+++ Task material

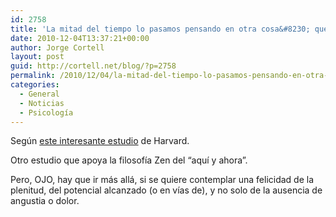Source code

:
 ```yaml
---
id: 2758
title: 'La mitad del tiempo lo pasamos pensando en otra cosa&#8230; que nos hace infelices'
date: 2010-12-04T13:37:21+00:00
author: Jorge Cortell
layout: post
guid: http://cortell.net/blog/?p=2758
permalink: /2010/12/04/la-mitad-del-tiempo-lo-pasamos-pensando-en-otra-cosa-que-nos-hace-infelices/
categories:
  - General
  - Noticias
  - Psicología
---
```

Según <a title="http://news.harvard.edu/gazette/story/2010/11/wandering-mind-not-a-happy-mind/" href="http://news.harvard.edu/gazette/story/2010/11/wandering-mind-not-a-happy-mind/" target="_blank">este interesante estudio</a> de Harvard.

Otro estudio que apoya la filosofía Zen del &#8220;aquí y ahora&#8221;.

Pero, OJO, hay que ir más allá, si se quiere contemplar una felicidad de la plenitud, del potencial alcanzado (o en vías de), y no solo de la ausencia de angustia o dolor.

++++++
+++ Task material

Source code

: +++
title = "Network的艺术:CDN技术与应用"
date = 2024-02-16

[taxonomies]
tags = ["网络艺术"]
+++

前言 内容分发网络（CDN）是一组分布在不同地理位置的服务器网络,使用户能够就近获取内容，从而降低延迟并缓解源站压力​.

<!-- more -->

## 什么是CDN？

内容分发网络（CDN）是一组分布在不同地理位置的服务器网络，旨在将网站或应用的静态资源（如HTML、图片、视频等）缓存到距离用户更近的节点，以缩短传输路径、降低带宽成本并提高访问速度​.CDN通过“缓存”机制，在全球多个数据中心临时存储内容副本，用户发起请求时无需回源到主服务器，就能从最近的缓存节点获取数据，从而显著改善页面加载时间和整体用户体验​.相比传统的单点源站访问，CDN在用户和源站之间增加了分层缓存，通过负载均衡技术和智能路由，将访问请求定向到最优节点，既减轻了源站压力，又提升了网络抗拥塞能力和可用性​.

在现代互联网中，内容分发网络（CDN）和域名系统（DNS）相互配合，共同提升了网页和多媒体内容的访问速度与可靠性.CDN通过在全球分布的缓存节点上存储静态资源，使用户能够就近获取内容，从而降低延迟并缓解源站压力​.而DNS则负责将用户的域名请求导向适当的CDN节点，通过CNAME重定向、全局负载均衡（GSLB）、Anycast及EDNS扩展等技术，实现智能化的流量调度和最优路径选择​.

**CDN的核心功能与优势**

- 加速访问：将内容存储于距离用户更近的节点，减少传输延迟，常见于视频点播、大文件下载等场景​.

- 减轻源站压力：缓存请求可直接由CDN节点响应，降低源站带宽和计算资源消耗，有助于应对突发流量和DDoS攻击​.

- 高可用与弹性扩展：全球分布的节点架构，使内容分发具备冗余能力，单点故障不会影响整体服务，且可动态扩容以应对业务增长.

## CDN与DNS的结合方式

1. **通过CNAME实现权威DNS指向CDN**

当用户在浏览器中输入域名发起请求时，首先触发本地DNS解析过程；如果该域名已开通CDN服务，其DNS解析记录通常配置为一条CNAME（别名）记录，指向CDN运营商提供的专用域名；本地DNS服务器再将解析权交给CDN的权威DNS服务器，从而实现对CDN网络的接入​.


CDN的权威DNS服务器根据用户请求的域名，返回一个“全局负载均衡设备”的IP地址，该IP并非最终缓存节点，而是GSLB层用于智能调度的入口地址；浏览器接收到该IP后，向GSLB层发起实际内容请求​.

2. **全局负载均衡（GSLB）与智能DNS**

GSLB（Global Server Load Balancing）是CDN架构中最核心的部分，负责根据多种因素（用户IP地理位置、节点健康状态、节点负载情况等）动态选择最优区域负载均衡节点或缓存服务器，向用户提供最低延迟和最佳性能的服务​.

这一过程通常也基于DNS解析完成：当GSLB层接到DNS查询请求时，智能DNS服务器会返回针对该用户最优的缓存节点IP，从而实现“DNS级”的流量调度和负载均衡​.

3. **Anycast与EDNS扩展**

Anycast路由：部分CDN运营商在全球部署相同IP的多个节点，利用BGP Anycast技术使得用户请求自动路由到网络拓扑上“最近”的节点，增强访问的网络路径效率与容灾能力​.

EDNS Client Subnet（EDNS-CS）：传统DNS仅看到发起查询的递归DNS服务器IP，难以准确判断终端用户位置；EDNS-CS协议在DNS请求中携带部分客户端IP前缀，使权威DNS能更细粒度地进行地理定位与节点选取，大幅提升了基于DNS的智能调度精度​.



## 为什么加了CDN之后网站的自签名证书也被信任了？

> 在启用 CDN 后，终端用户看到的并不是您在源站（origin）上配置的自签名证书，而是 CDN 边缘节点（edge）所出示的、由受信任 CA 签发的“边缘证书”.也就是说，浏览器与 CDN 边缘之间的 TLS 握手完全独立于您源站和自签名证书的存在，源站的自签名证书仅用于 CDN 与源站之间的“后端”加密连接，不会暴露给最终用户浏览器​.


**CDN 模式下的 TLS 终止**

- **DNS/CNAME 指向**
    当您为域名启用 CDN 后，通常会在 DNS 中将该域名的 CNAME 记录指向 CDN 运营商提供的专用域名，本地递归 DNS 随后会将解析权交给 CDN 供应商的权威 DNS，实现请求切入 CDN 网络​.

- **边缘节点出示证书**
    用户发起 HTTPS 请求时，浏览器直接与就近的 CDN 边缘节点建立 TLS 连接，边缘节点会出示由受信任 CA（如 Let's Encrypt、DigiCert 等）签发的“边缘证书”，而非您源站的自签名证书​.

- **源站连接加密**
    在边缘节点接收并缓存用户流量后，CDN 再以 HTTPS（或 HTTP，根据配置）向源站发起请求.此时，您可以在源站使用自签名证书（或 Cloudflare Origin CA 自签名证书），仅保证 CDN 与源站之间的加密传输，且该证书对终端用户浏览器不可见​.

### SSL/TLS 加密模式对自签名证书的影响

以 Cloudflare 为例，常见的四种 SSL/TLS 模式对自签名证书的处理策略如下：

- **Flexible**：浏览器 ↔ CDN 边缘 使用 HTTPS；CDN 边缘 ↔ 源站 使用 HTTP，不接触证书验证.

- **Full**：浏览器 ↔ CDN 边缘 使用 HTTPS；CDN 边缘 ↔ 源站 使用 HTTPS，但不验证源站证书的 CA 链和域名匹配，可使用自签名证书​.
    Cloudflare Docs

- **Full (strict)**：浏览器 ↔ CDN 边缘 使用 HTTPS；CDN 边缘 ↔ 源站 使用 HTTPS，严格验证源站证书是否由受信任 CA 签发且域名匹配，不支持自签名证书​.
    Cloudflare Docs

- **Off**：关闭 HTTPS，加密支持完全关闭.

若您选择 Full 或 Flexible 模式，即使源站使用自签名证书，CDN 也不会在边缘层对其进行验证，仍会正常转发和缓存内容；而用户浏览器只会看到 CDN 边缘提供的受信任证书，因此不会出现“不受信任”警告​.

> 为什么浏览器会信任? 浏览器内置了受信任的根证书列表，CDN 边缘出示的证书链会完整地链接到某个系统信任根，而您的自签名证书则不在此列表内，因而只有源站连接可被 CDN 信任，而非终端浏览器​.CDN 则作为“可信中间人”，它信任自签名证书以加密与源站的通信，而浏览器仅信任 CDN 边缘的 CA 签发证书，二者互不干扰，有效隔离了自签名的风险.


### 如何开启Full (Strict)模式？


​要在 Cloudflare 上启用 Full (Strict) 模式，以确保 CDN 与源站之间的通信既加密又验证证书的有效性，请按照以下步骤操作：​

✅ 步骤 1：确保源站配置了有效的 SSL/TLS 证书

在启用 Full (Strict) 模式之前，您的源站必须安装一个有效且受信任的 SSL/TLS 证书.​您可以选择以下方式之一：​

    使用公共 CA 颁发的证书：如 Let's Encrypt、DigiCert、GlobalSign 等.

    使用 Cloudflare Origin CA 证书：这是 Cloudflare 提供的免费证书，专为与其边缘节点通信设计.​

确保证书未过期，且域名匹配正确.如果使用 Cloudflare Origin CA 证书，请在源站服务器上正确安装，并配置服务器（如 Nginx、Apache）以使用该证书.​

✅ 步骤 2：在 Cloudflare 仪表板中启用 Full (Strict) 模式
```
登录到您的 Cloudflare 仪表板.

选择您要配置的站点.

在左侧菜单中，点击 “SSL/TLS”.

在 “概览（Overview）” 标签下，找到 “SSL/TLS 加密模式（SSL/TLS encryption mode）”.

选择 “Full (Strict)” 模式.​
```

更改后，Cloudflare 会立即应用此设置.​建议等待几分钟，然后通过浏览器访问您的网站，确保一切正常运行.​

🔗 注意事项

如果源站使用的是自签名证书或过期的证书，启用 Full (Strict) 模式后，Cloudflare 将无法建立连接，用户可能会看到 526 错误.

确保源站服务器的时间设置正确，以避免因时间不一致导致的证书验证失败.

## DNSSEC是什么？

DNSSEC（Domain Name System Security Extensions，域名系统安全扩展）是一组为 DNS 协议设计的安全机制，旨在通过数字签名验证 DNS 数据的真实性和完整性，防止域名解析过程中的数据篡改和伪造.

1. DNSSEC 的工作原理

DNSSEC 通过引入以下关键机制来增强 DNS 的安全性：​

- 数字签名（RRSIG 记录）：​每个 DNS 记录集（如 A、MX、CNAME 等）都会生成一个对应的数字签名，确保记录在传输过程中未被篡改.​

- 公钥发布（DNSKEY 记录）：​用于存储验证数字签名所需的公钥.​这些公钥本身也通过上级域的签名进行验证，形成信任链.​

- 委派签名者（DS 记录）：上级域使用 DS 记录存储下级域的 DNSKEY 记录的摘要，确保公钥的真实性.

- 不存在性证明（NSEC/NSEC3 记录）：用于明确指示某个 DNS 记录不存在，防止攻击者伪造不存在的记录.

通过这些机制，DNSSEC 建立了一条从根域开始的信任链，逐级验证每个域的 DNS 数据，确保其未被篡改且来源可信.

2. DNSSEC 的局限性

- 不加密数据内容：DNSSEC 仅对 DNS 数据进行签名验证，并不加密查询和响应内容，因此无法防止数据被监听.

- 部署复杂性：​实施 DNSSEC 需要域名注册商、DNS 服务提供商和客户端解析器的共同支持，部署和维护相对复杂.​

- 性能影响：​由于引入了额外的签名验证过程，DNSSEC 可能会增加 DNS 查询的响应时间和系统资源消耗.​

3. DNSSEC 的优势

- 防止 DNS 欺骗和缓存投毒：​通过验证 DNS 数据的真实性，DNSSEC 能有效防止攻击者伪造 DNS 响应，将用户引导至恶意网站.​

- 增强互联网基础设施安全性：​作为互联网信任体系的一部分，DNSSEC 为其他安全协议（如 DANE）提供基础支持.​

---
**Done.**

++++++

**Aim of the exercise**
Each line above from the one with "- **Off**：关闭 HTTPS，加密支持完全关闭." up to and including the one with "- 部署复杂性：​实施 DNSSEC" must be set down exactly, and no line outside that span may appear.

**Written response**
- **Off**：关闭 HTTPS，加密支持完全关闭.

若您选择 Full 或 Flexible 模式，即使源站使用自签名证书，CDN 也不会在边缘层对其进行验证，仍会正常转发和缓存内容；而用户浏览器只会看到 CDN 边缘提供的受信任证书，因此不会出现“不受信任”警告​.

> 为什么浏览器会信任? 浏览器内置了受信任的根证书列表，CDN 边缘出示的证书链会完整地链接到某个系统信任根，而您的自签名证书则不在此列表内，因而只有源站连接可被 CDN 信任，而非终端浏览器​.CDN 则作为“可信中间人”，它信任自签名证书以加密与源站的通信，而浏览器仅信任 CDN 边缘的 CA 签发证书，二者互不干扰，有效隔离了自签名的风险.


### 如何开启Full (Strict)模式？


​要在 Cloudflare 上启用 Full (Strict) 模式，以确保 CDN 与源站之间的通信既加密又验证证书的有效性，请按照以下步骤操作：​

✅ 步骤 1：确保源站配置了有效的 SSL/TLS 证书

在启用 Full (Strict) 模式之前，您的源站必须安装一个有效且受信任的 SSL/TLS 证书.​您可以选择以下方式之一：​

    使用公共 CA 颁发的证书：如 Let's Encrypt、DigiCert、GlobalSign 等.

    使用 Cloudflare Origin CA 证书：这是 Cloudflare 提供的免费证书，专为与其边缘节点通信设计.​

确保证书未过期，且域名匹配正确.如果使用 Cloudflare Origin CA 证书，请在源站服务器上正确安装，并配置服务器（如 Nginx、Apache）以使用该证书.​

✅ 步骤 2：在 Cloudflare 仪表板中启用 Full (Strict) 模式
```
登录到您的 Cloudflare 仪表板.

选择您要配置的站点.

在左侧菜单中，点击 “SSL/TLS”.

在 “概览（Overview）” 标签下，找到 “SSL/TLS 加密模式（SSL/TLS encryption mode）”.

选择 “Full (Strict)” 模式.​
```

更改后，Cloudflare 会立即应用此设置.​建议等待几分钟，然后通过浏览器访问您的网站，确保一切正常运行.​

🔗 注意事项

如果源站使用的是自签名证书或过期的证书，启用 Full (Strict) 模式后，Cloudflare 将无法建立连接，用户可能会看到 526 错误.

确保源站服务器的时间设置正确，以避免因时间不一致导致的证书验证失败.

## DNSSEC是什么？

DNSSEC（Domain Name System Security Extensions，域名系统安全扩展）是一组为 DNS 协议设计的安全机制，旨在通过数字签名验证 DNS 数据的真实性和完整性，防止域名解析过程中的数据篡改和伪造.

1. DNSSEC 的工作原理

DNSSEC 通过引入以下关键机制来增强 DNS 的安全性：​

- 数字签名（RRSIG 记录）：​每个 DNS 记录集（如 A、MX、CNAME 等）都会生成一个对应的数字签名，确保记录在传输过程中未被篡改.​

- 公钥发布（DNSKEY 记录）：​用于存储验证数字签名所需的公钥.​这些公钥本身也通过上级域的签名进行验证，形成信任链.​

- 委派签名者（DS 记录）：上级域使用 DS 记录存储下级域的 DNSKEY 记录的摘要，确保公钥的真实性.

- 不存在性证明（NSEC/NSEC3 记录）：用于明确指示某个 DNS 记录不存在，防止攻击者伪造不存在的记录.

通过这些机制，DNSSEC 建立了一条从根域开始的信任链，逐级验证每个域的 DNS 数据，确保其未被篡改且来源可信.

2. DNSSEC 的局限性

- 不加密数据内容：DNSSEC 仅对 DNS 数据进行签名验证，并不加密查询和响应内容，因此无法防止数据被监听.

- 部署复杂性：​实施 DNSSEC 需要域名注册商、DNS 服务提供商和客户端解析器的共同支持，部署和维护相对复杂.​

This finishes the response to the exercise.